In contrast, vast areas in Ethiopia are affected by flooding due to seasonal heavy rains. On 22 July, the endorsed joint Government – Humanitarian Partners’ National Flood Contingency Plan 2022 for Kiremt rainy season identified more than 1.7 million people will be affected including more than 407,000 people at risk of displacement due to the anticipated flooding across 11 regions as well as Addis Ababa and Dire Dawa City Administrations. The plan requires about US$588,739,856 to mitigate the impact of flooding and response.

In western Ethiopia, humanitarian and protection needs continue to increase with ongoing hostilities in Benishangul Gumuz, Oromia, and SNNP regions leading to high numbers of displacement; damage to infrastructure and basic services; exposing the population to major protection risks; and preventing meaningful humanitarian assessment and response. In Western Oromia, the security situation is still tense and unpredictable with clashes reported in some areas during the reporting period including West and East Wollega zones. Access to people in need has significantly constrained by insecurity.
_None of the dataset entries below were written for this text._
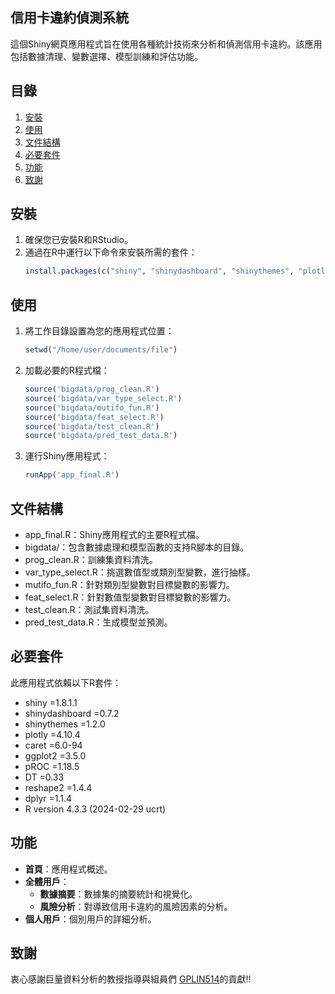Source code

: ## 信用卡違約偵測系統

這個Shiny網頁應用程式旨在使用各種統計技術來分析和偵測信用卡違約。該應用包括數據清理、變數選擇、模型訓練和評估功能。

## 目錄

1. [安裝](#安裝)
2. [使用](#使用)
3. [文件結構](#文件結構)
4. [必要套件](#必要套件)
5. [功能](#功能)
6. [致謝](#致謝)

## 安裝

1. 確保您已安裝R和RStudio。
2. 通過在R中運行以下命令來安裝所需的套件：
    ```R
    install.packages(c("shiny", "shinydashboard", "shinythemes", "plotly", "caret", "ggplot2", "pROC", "DT", "reshape2", "dplyr"))
    ```

## 使用

1. 將工作目錄設置為您的應用程式位置：
    ```R
    setwd("/home/user/documents/file")
    ```
2. 加載必要的R程式檔：
    ```R
    source('bigdata/prog_clean.R')
    source('bigdata/var_type_select.R')
    source('bigdata/mutifo_fun.R')
    source('bigdata/feat_select.R')
    source('bigdata/test_clean.R')
    source('bigdata/pred_test_data.R')
    ```
3. 運行Shiny應用程式：
    ```R
    runApp('app_final.R')
    ```

## 文件結構

- app_final.R：Shiny應用程式的主要R程式檔。
- bigdata/：包含數據處理和模型函數的支持R腳本的目錄。
- prog_clean.R：訓練集資料清洗。
- var_type_select.R：挑選數值型或類別型變數，進行抽樣。
- mutifo_fun.R：針對類別型變數對目標變數的影響力。
- feat_select.R：針對數值型變數對目標變數的影響力。
- test_clean.R：測試集資料清洗。
- pred_test_data.R：生成模型並預測。

## 必要套件

此應用程式依賴以下R套件：
- shiny =1.8.1.1
- shinydashboard =0.7.2
- shinythemes =1.2.0
- plotly =4.10.4
- caret =6.0-94
- ggplot2 =3.5.0
- pROC =1.18.5
- DT =0.33
- reshape2 =1.4.4
- dplyr =1.1.4
- R version 4.3.3 (2024-02-29 ucrt)


## 功能

- **首頁**：應用程式概述。
- **全體用戶**：
  - **數據摘要**：數據集的摘要統計和視覺化。
  - **風險分析**：對導致信用卡違約的風險因素的分析。
- **個人用戶**：個別用戶的詳細分析。

## 致謝

衷心感謝巨量資料分析的教授指導與組員們 [GPLIN514](https://github.com/GPLIN514)的貢獻!!
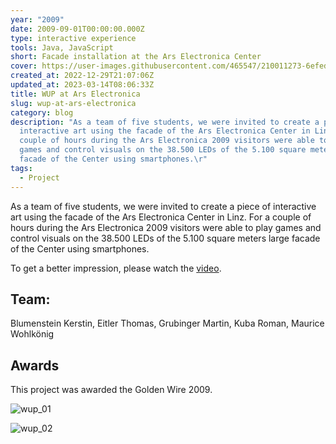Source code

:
 ```yaml
---
year: "2009"
date: 2009-09-01T00:00:00.000Z
type: interactive experience
tools: Java, JavaScript
short: Facade installation at the Ars Electronica Center
cover: https://user-images.githubusercontent.com/465547/210011273-6efed3b1-bb67-419e-9b19-c1a0450925ab.jpg
created_at: 2022-12-29T21:07:06Z
updated_at: 2023-03-14T08:06:33Z
title: WUP at Ars Electronica
slug: wup-at-ars-electronica
category: blog
description: "As a team of five students, we were invited to create a piece of
  interactive art using the facade of the Ars Electronica Center in Linz. For a
  couple of hours during the Ars Electronica 2009 visitors were able to play
  games and control visuals on the 38.500 LEDs of the 5.100 square meters large
  facade of the Center using smartphones.\r"
tags:
  - Project
---
```



As a team of five students, we were invited to create a piece of interactive art using the facade of the Ars Electronica Center in Linz. For a couple of hours during the Ars Electronica 2009 visitors were able to play games and control visuals on the 38.500 LEDs of the 5.100 square meters large facade of the Center using smartphones.

To get a better impression, please watch the [video](https://vimeo.com/7069001).

## Team:
Blumenstein Kerstin, Eitler Thomas, Grubinger Martin, Kuba Roman, Maurice Wohlkönig

## Awards
This project was awarded the Golden Wire 2009.

![wup_01](https://user-images.githubusercontent.com/465547/210011273-6efed3b1-bb67-419e-9b19-c1a0450925ab.jpg)

![wup_02](https://user-images.githubusercontent.com/465547/210011284-26a432d0-893f-4b39-83bf-ff4c6de595d6.jpg)


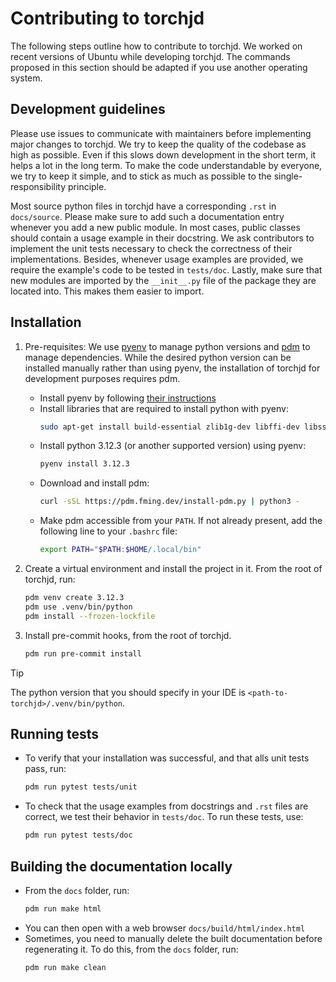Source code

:# Contributing to torchjd

The following steps outline how to contribute to torchjd.
We worked on recent versions of Ubuntu while developing torchjd. The commands proposed in this
section should be adapted if you use another operating system.

## Development guidelines
Please use issues to communicate with maintainers before implementing major changes to torchjd.
We try to keep the quality of the codebase as high as possible. Even if this slows down development
in the short term, it helps a lot in the long term. To make the code understandable by everyone, we
try to keep it simple, and to stick as much as possible to the single-responsibility principle.

Most source python files in torchjd have a corresponding `.rst` in `docs/source`. Please make sure
to add such a documentation entry whenever you add a new public module. In most cases, public
classes should contain a usage example in their docstring.
We ask contributors to implement the unit
tests necessary to check the correctness of their implementations. Besides, whenever usage examples
are provided, we require the example's code to be tested in `tests/doc`.
Lastly, make sure that new modules are imported by the `__init__.py` file of the package they are
located into. This makes them easier to import.

## Installation
1) Pre-requisites: We use [pyenv](https://github.com/pyenv/pyenv) to manage python versions and
   [pdm](https://pdm-project.org/en/latest/) to manage dependencies. While the desired python
   version can be installed manually rather than using pyenv, the installation of torchjd for
   development purposes requires pdm.
   - Install pyenv by following [their instructions](https://github.com/pyenv/pyenv#installation)
   - Install libraries that are required to install python with pyenv:
     ```bash
     sudo apt-get install build-essential zlib1g-dev libffi-dev libssl-dev libbz2-dev libreadline-dev libsqlite3-dev liblzma-dev
     ```
   - Install python 3.12.3 (or another supported version) using pyenv:
      ```bash
      pyenv install 3.12.3
      ```
   - Download and install pdm:
     ```bash
     curl -sSL https://pdm.fming.dev/install-pdm.py | python3 -
     ```
   - Make pdm accessible from your `PATH`. If not already present, add the following line to your
   `.bashrc` file:
     ```bash
     export PATH="$PATH:$HOME/.local/bin"
     ```

2) Create a virtual environment and install the project in it. From the root of torchjd, run:
   ```bash
   pdm venv create 3.12.3
   pdm use .venv/bin/python
   pdm install --frozen-lockfile
   ```

3) Install pre-commit hooks, from the root of torchjd.
   ```bash
   pdm run pre-commit install
   ```

> [!TIP]
> The python version that you should specify in your IDE is `<path-to-torchjd>/.venv/bin/python`.

## Running tests
   - To verify that your installation was successful, and that alls unit tests pass, run:
     ```bash
     pdm run pytest tests/unit
     ```

   - To check that the usage examples from docstrings and `.rst` files are correct, we test their
   behavior in `tests/doc`. To run these tests, use:
     ```bash
     pdm run pytest tests/doc
     ```

## Building the documentation locally
   - From the `docs` folder, run:
     ```bash
     pdm run make html
     ```
   - You can then open with a web browser `docs/build/html/index.html`
   - Sometimes, you need to manually delete the built documentation before regenerating it. To do
   this, from the `docs` folder, run:
     ```bash
     pdm run make clean
     ```
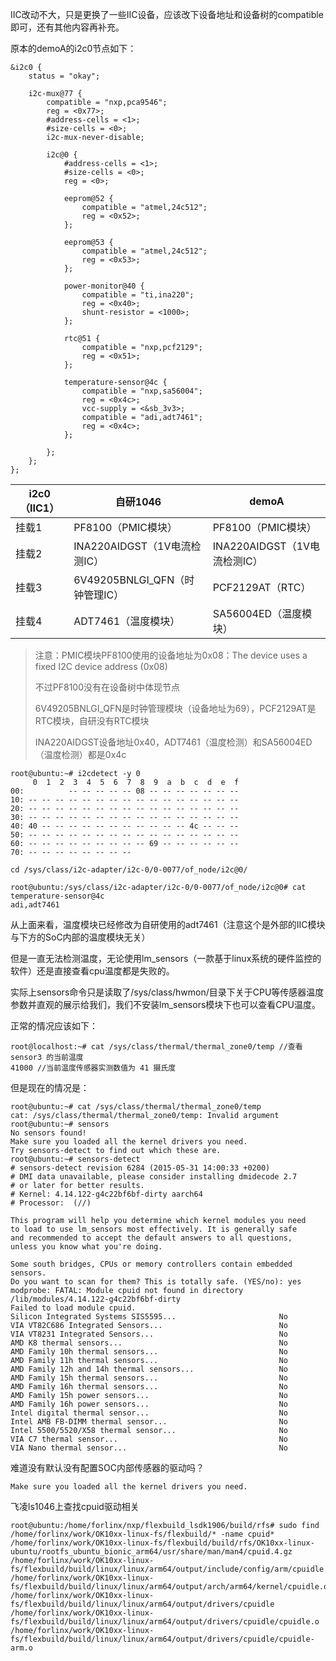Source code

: IIC改动不大，只是更换了一些IIC设备，应该改下设备地址和设备树的compatible即可，还有其他内容再补充。



原本的demoA的i2c0节点如下：

```
&i2c0 {
	status = "okay";

	i2c-mux@77 {
		compatible = "nxp,pca9546";
		reg = <0x77>;
		#address-cells = <1>;
		#size-cells = <0>;
		i2c-mux-never-disable;

		i2c@0 {
			#address-cells = <1>;
			#size-cells = <0>;
			reg = <0>;

			eeprom@52 {
				compatible = "atmel,24c512";
				reg = <0x52>;
			};

			eeprom@53 {
				compatible = "atmel,24c512";
				reg = <0x53>;
			};

			power-monitor@40 {
				compatible = "ti,ina220";
				reg = <0x40>;
				shunt-resistor = <1000>;
			};

			rtc@51 {
				compatible = "nxp,pcf2129";
				reg = <0x51>;
			};

			temperature-sensor@4c {
				compatible = "nxp,sa56004";
				reg = <0x4c>;
				vcc-supply = <&sb_3v3>;
				compatible = "adi,adt7461";
				reg = <0x4c>;
			};

		};
	};
};
```

| i2c0（IIC1） | 自研1046                       | demoA                        |
| ------------ | ------------------------------ | ---------------------------- |
| 挂载1        | PF8100（PMIC模块）             | PF8100（PMIC模块）           |
| 挂载2        | INA220AIDGST（1V电流检测IC）   | INA220AIDGST（1V电流检测IC） |
| 挂载3        | 6V49205BNLGI_QFN（时钟管理IC） | PCF2129AT（RTC）             |
| 挂载4        | ADT7461（温度模块）            | SA56004ED（温度模块）        |

> 注意：PMIC模块PF8100使用的设备地址为0x08：The device uses a fixed I2C device address (0x08)
>
> 不过PF8100没有在设备树中体现节点
>
> 6V49205BNLGI_QFN是时钟管理模块（设备地址为69），PCF2129AT是RTC模块，自研没有RTC模块
>
> INA220AIDGST设备地址0x40，ADT7461（温度检测）和SA56004ED（温度检测）都是0x4c

```
root@ubuntu:~# i2cdetect -y 0
     0  1  2  3  4  5  6  7  8  9  a  b  c  d  e  f
00:          -- -- -- -- -- 08 -- -- -- -- -- -- --
10: -- -- -- -- -- -- -- -- -- -- -- -- -- -- -- --
20: -- -- -- -- -- -- -- -- -- -- -- -- -- -- -- --
30: -- -- -- -- -- -- -- -- -- -- -- -- -- -- -- --
40: 40 -- -- -- -- -- -- -- -- -- -- -- 4c -- -- --
50: -- -- -- -- -- -- -- -- -- -- -- -- -- -- -- --
60: -- -- -- -- -- -- -- -- -- 69 -- -- -- -- -- --
70: -- -- -- -- -- -- -- --
```

```
cd /sys/class/i2c-adapter/i2c-0/0-0077/of_node/i2c@0/
```

```
root@ubuntu:/sys/class/i2c-adapter/i2c-0/0-0077/of_node/i2c@0# cat temperature-sensor@4c
adi,adt7461
```

从上面来看，温度模块已经修改为自研使用的adt7461（注意这个是外部的IIC模块与下方的SoC内部的温度模块无关）

但是一直无法检测温度，无论使用lm_sensors（一款基于linux系统的硬件监控的软件）还是直接查看cpu温度都是失败的。

实际上sensors命令只是读取了/sys/class/hwmon/目录下关于CPU等传感器温度参数并直观的展示给我们，我们不安装lm_sensors模块下也可以查看CPU温度。

正常的情况应该如下：

```
root@localhost:~# cat /sys/class/thermal/thermal_zone0/temp //查看 sensor3 的当前温度
41000 //当前温度传感器实测数值为 41 摄氏度
```

但是现在的情况是：

```
root@ubuntu:~# cat /sys/class/thermal/thermal_zone0/temp
cat: /sys/class/thermal/thermal_zone0/temp: Invalid argument
root@ubuntu:~# sensors
No sensors found!
Make sure you loaded all the kernel drivers you need.
Try sensors-detect to find out which these are.
root@ubuntu:~# sensors-detect
# sensors-detect revision 6284 (2015-05-31 14:00:33 +0200)
# DMI data unavailable, please consider installing dmidecode 2.7
# or later for better results.
# Kernel: 4.14.122-g4c22bf6bf-dirty aarch64
# Processor:  (//)

This program will help you determine which kernel modules you need
to load to use lm_sensors most effectively. It is generally safe
and recommended to accept the default answers to all questions,
unless you know what you're doing.

Some south bridges, CPUs or memory controllers contain embedded sensors.
Do you want to scan for them? This is totally safe. (YES/no): yes
modprobe: FATAL: Module cpuid not found in directory /lib/modules/4.14.122-g4c22bf6bf-dirty
Failed to load module cpuid.
Silicon Integrated Systems SIS5595...                       No
VIA VT82C686 Integrated Sensors...                          No
VIA VT8231 Integrated Sensors...                            No
AMD K8 thermal sensors...                                   No
AMD Family 10h thermal sensors...                           No
AMD Family 11h thermal sensors...                           No
AMD Family 12h and 14h thermal sensors...                   No
AMD Family 15h thermal sensors...                           No
AMD Family 16h thermal sensors...                           No
AMD Family 15h power sensors...                             No
AMD Family 16h power sensors...                             No
Intel digital thermal sensor...                             No
Intel AMB FB-DIMM thermal sensor...                         No
Intel 5500/5520/X58 thermal sensor...                       No
VIA C7 thermal sensor...                                    No
VIA Nano thermal sensor...                                  No
```

难道没有默认没有配置SOC内部传感器的驱动吗？

```
Make sure you loaded all the kernel drivers you need.
```

飞凌ls1046上查找cpuid驱动相关

```
root@ubuntu:/home/forlinx/nxp/flexbuild_lsdk1906/build/rfs# sudo find /home/forlinx/work/OK10xx-linux-fs/flexbuild/* -name cpuid*
/home/forlinx/work/OK10xx-linux-fs/flexbuild/build/rfs/OK10xx-linux-ubuntu/rootfs_ubuntu_bionic_arm64/usr/share/man/man4/cpuid.4.gz
/home/forlinx/work/OK10xx-linux-fs/flexbuild/build/linux/linux/arm64/output/include/config/arm/cpuidle.h
/home/forlinx/work/OK10xx-linux-fs/flexbuild/build/linux/linux/arm64/output/arch/arm64/kernel/cpuidle.o
/home/forlinx/work/OK10xx-linux-fs/flexbuild/build/linux/linux/arm64/output/drivers/cpuidle
/home/forlinx/work/OK10xx-linux-fs/flexbuild/build/linux/linux/arm64/output/drivers/cpuidle/cpuidle.o
/home/forlinx/work/OK10xx-linux-fs/flexbuild/build/linux/linux/arm64/output/drivers/cpuidle/cpuidle-arm.o
```









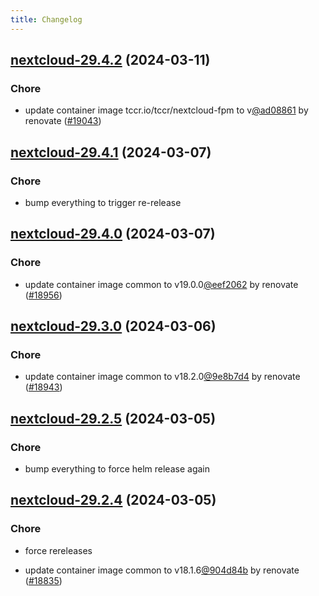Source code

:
 ```yaml
---
title: Changelog
---
```




## [nextcloud-29.4.2](https://github.com/truecharts/charts/compare/nextcloud-29.4.1...nextcloud-29.4.2) (2024-03-11)

### Chore



- update container image tccr.io/tccr/nextcloud-fpm to v[@ad08861](https://github.com/ad08861) by renovate ([#19043](https://github.com/truecharts/charts/issues/19043))


## [nextcloud-29.4.1](https://github.com/truecharts/charts/compare/nextcloud-29.4.0...nextcloud-29.4.1) (2024-03-07)

### Chore



- bump everything to trigger re-release


## [nextcloud-29.4.0](https://github.com/truecharts/charts/compare/nextcloud-29.3.0...nextcloud-29.4.0) (2024-03-07)

### Chore



- update container image common to v19.0.0[@eef2062](https://github.com/eef2062) by renovate ([#18956](https://github.com/truecharts/charts/issues/18956))


## [nextcloud-29.3.0](https://github.com/truecharts/charts/compare/nextcloud-29.2.5...nextcloud-29.3.0) (2024-03-06)

### Chore



- update container image common to v18.2.0[@9e8b7d4](https://github.com/9e8b7d4) by renovate ([#18943](https://github.com/truecharts/charts/issues/18943))


## [nextcloud-29.2.5](https://github.com/truecharts/charts/compare/nextcloud-29.2.4...nextcloud-29.2.5) (2024-03-05)

### Chore



- bump everything to force helm release again


## [nextcloud-29.2.4](https://github.com/truecharts/charts/compare/nextcloud-29.2.2...nextcloud-29.2.4) (2024-03-05)

### Chore



- force rereleases

- update container image common to v18.1.6[@904d84b](https://github.com/904d84b) by renovate ([#18835](https://github.com/truecharts/charts/issues/18835))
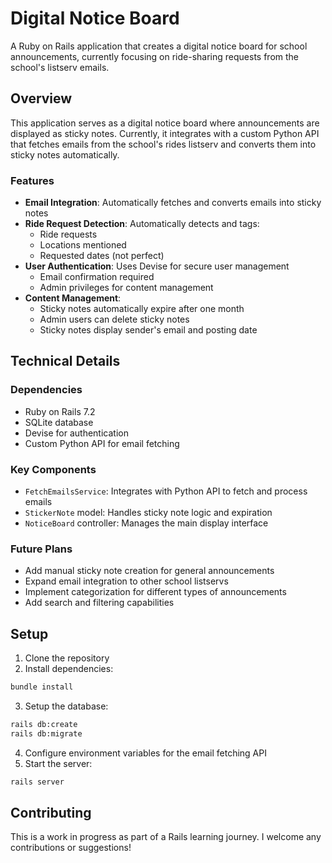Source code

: # Digital Notice Board

A Ruby on Rails application that creates a digital notice board for school announcements, currently focusing on ride-sharing requests from the school's listserv emails.

## Overview

This application serves as a digital notice board where announcements are displayed as sticky notes. Currently, it integrates with a custom Python API that fetches emails from the school's rides listserv and converts them into sticky notes automatically.

### Features

- **Email Integration**: Automatically fetches and converts emails into sticky notes
- **Ride Request Detection**: Automatically detects and tags:
  - Ride requests
  - Locations mentioned
  - Requested dates (not perfect)
- **User Authentication**: Uses Devise for secure user management
  - Email confirmation required
  - Admin privileges for content management
- **Content Management**:
  - Sticky notes automatically expire after one month
  - Admin users can delete sticky notes
  - Sticky notes display sender's email and posting date

## Technical Details

### Dependencies

- Ruby on Rails 7.2
- SQLite database
- Devise for authentication
- Custom Python API for email fetching

### Key Components

- `FetchEmailsService`: Integrates with Python API to fetch and process emails
- `StickerNote` model: Handles sticky note logic and expiration
- `NoticeBoard` controller: Manages the main display interface

### Future Plans

- Add manual sticky note creation for general announcements
- Expand email integration to other school listservs
- Implement categorization for different types of announcements
- Add search and filtering capabilities

## Setup

1. Clone the repository
2. Install dependencies:
```bash
bundle install
```
3. Setup the database:
```bash
rails db:create
rails db:migrate
```
4. Configure environment variables for the email fetching API
5. Start the server:
```bash
rails server
```

## Contributing

This is a work in progress as part of a Rails learning journey. I welcome any contributions or suggestions!



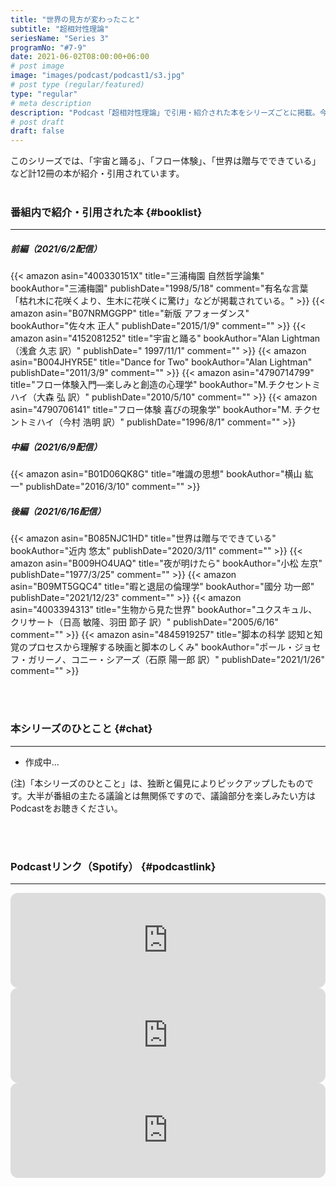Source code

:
 ```yaml
---
title: "世界の見方が変わったこと"
subtitle: "超相対性理論"
seriesName: "Series 3"
programNo: "#7-9"
date: 2021-06-02T08:00:00+06:00
# post image
image: "images/podcast/podcast1/s3.jpg"
# post type (regular/featured)
type: "regular"
# meta description
description: "Podcast「超相対性理論」で引用・紹介された本をシリーズごとに掲載。今回のテーマは「世界の見方が変わったこと」です。"
# post draft
draft: false
---
```


このシリーズでは、「宇宙と踊る」、「フロー体験」、「世界は贈与でできている」など計12冊の本が紹介・引用されています。<br>
<br>

### 番組内で紹介・引用された本 {#booklist}
<hr>

##### 前編（2021/6/2配信）
{{< amazon asin="400330151X" title="三浦梅園 自然哲学論集" bookAuthor="三浦梅園" publishDate="1998/5/18" comment="有名な言葉「枯れ木に花咲くより、生木に花咲くに驚け」などが掲載されている。" >}}
{{< amazon asin="B07NRMGGPP" title="新版 アフォーダンス" bookAuthor="佐々木 正人" publishDate="2015/1/9" comment="" >}}
{{< amazon asin="4152081252" title="宇宙と踊る" bookAuthor="Alan Lightman（浅倉 久志 訳）" publishDate=" 1997/11/1" comment="" >}}
{{< amazon asin="B004JHYR5E" title="Dance for Two" bookAuthor="Alan Lightman" publishDate="2011/3/9" comment="" >}}
{{< amazon asin="4790714799" title="フロー体験入門―楽しみと創造の心理学" bookAuthor="M.チクセントミハイ（大森 弘 訳）" publishDate="2010/5/10" comment="" >}}
{{< amazon asin="4790706141" title="フロー体験 喜びの現象学" bookAuthor="M. チクセントミハイ（今村 浩明 訳）" publishDate="1996/8/1" comment="" >}}
<br>

##### 中編（2021/6/9配信）
{{< amazon asin="B01D06QK8G" title="唯識の思想" bookAuthor="横山 紘一" publishDate="2016/3/10" comment="" >}}
<br>

##### 後編（2021/6/16配信）
{{< amazon asin="B085NJC1HD" title="世界は贈与でできている" bookAuthor="近内 悠太" publishDate="2020/3/11" comment="" >}}
{{< amazon asin="B009HO4UAQ" title="夜が明けたら" bookAuthor="小松 左京" publishDate="1977/3/25" comment="" >}}
{{< amazon asin="B09MT5GQC4" title="暇と退屈の倫理学" bookAuthor="國分 功一郎" publishDate="2021/12/23" comment="" >}}
{{< amazon asin="4003394313" title="生物から見た世界" bookAuthor="ユクスキュル、クリサート（日高 敏隆、羽田 節子 訳）" publishDate="2005/6/16" comment="" >}}
{{< amazon asin="4845919257" title="脚本の科学 認知と知覚のプロセスから理解する映画と脚本のしくみ" bookAuthor="ポール・ジョセフ・ガリーノ、コニー・シアーズ（石原 陽一郎 訳）" publishDate="2021/1/26" comment="" >}}

<br>
<br>

### 本シリーズのひとこと {#chat}
<hr>

* 作成中...

(注)「本シリーズのひとこと」は、独断と偏見によりピックアップしたものです。大半が番組の主たる議論とは無関係ですので、議論部分を楽しみたい方はPodcastをお聴きください。

<br>
<br>

### Podcastリンク（Spotify） {#podcastlink}
<hr>

<iframe style="border-radius:12px" src="https://open.spotify.com/embed/episode/5t6hBYeXAQepvvSYrmMocE?utm_source=generator" width="100%" height="152" frameBorder="0" allowfullscreen="" allow="autoplay; clipboard-write; encrypted-media; fullscreen; picture-in-picture"></iframe>
<iframe style="border-radius:12px" src="https://open.spotify.com/embed/episode/3ibzidjbEN6ZYWBDtTfdIi?utm_source=generator" width="100%" height="152" frameBorder="0" allowfullscreen="" allow="autoplay; clipboard-write; encrypted-media; fullscreen; picture-in-picture"></iframe>
<iframe style="border-radius:12px" src="https://open.spotify.com/embed/episode/5D5iXaKNQu1eLtLP1yKqJ4?utm_source=generator" width="100%" height="152" frameBorder="0" allowfullscreen="" allow="autoplay; clipboard-write; encrypted-media; fullscreen; picture-in-picture"></iframe>
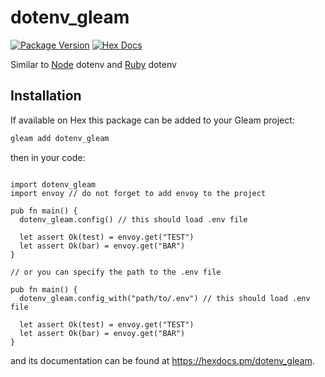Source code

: # dotenv_gleam

[![Package Version](https://img.shields.io/hexpm/v/dotenv)](https://hex.pm/packages/dotenv_gleam)
[![Hex Docs](https://img.shields.io/badge/hex-docs-ffaff3)](https://hexdocs.pm/dotenv_gleam/)

Similar to [Node](https://www.npmjs.com/package/dotenv) dotenv and [Ruby](https://github.com/bkeepers/dotenv) dotenv


## Installation

If available on Hex this package can be added to your Gleam project:

```sh
gleam add dotenv_gleam
```

then in your code:

```gleam

import dotenv_gleam
import envoy // do not forget to add envoy to the project

pub fn main() {
  dotenv_gleam.config() // this should load .env file

  let assert Ok(test) = envoy.get("TEST")
  let assert Ok(bar) = envoy.get("BAR")
}

// or you can specify the path to the .env file

pub fn main() {
  dotenv_gleam.config_with("path/to/.env") // this should load .env file

  let assert Ok(test) = envoy.get("TEST")
  let assert Ok(bar) = envoy.get("BAR")
}

```

and its documentation can be found at <https://hexdocs.pm/dotenv_gleam>.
The humanitarian situation in Benishangul Gumuz Region continue to be concerning by increased levels of violence and limited humanitarian response. More than 460,0000 people are estimated to be displaced, 318,000 of whom in Metekel Zone, 79,000 in Kamashi Zone, and 66,000 in Assosa Zone and Mao Komo Special woreda since the last quarter of 2020. In Metekel Zone, the security situation in some woredas has improved significantly since April, allowing humanitarian partners to operate in accessible areas. However, the situation in Guba and some parts of rural areas remains fluid and hard to reach, leaving thousands of IDPs, with very limited access to assistance. Both Kamashi Zone and Mao Komo Special woreda remain heard-to-reach due to insecurity while most part of Assosa Zone is accessible. Throughout the region, the humanitarian response is impeded by insecurity-related access constraints, limited partners’ presence, and lack of funding. Access to food aid, health, shelter, water and sanitation, and livelihoods are the most urgent needs.